((
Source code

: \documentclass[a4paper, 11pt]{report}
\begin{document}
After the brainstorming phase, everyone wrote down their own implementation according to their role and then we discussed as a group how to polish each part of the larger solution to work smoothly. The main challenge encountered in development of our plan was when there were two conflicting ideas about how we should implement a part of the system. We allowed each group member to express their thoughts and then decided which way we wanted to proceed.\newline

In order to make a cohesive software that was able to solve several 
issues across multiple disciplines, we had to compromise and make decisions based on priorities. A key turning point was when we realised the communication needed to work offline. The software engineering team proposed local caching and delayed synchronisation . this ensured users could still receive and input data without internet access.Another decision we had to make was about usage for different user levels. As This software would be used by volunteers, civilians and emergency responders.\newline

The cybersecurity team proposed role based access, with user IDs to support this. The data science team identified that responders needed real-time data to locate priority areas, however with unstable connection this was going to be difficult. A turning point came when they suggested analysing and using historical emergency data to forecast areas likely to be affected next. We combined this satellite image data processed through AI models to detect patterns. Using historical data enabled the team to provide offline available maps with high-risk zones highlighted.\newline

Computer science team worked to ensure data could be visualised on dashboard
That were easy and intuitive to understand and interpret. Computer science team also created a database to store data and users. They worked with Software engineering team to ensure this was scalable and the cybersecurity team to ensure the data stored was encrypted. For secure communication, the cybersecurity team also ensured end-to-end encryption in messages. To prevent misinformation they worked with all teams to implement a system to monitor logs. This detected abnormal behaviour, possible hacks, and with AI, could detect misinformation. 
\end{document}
))
§ Exercise requirements:
Restate, word for word, the listing above from its first line through the line that contains "Computer science team worked", keeping both of those lines.

§ Your solution:
Source code

: \documentclass[a4paper, 11pt]{report}
\begin{document}
After the brainstorming phase, everyone wrote down their own implementation according to their role and then we discussed as a group how to polish each part of the larger solution to work smoothly. The main challenge encountered in development of our plan was when there were two conflicting ideas about how we should implement a part of the system. We allowed each group member to express their thoughts and then decided which way we wanted to proceed.\newline

In order to make a cohesive software that was able to solve several 
issues across multiple disciplines, we had to compromise and make decisions based on priorities. A key turning point was when we realised the communication needed to work offline. The software engineering team proposed local caching and delayed synchronisation . this ensured users could still receive and input data without internet access.Another decision we had to make was about usage for different user levels. As This software would be used by volunteers, civilians and emergency responders.\newline

The cybersecurity team proposed role based access, with user IDs to support this. The data science team identified that responders needed real-time data to locate priority areas, however with unstable connection this was going to be difficult. A turning point came when they suggested analysing and using historical emergency data to forecast areas likely to be affected next. We combined this satellite image data processed through AI models to detect patterns. Using historical data enabled the team to provide offline available maps with high-risk zones highlighted.\newline

Computer science team worked to ensure data could be visualised on dashboard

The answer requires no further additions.